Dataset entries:
· · · · · · ·
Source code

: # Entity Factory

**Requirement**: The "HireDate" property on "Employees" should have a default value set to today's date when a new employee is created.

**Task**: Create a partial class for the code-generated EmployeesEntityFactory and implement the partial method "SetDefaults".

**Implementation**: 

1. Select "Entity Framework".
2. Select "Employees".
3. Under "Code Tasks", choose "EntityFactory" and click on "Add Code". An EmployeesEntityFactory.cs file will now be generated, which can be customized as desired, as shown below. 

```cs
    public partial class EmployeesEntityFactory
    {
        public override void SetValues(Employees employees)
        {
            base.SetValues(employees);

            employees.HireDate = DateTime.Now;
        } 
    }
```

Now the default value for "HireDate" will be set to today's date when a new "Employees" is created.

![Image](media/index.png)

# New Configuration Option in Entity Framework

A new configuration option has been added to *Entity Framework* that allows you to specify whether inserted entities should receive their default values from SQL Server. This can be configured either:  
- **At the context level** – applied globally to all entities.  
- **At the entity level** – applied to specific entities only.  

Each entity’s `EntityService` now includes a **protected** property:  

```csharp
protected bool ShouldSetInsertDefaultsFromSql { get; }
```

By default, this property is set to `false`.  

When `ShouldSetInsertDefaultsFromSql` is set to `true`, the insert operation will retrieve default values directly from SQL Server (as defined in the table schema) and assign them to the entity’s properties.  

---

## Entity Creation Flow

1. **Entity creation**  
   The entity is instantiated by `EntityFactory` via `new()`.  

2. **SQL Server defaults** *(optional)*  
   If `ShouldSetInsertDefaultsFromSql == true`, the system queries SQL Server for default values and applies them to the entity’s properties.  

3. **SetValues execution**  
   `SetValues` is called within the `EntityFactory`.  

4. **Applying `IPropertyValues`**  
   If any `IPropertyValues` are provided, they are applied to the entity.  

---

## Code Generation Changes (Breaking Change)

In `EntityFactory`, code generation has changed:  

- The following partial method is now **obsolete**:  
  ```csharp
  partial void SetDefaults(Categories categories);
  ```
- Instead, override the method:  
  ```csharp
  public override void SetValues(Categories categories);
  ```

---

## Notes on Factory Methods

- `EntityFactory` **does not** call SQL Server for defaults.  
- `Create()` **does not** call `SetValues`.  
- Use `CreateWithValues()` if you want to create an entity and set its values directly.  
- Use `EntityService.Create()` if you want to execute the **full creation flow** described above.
· · · · · · ·
* EXERCISE DETAILS *
Your answer should be the lines of the records that include the word "SetDefaults".

* RESULT *
**Task**: Create a partial class for the code-generated EmployeesEntityFactory and implement the partial method "SetDefaults".
  partial void SetDefaults(Categories categories);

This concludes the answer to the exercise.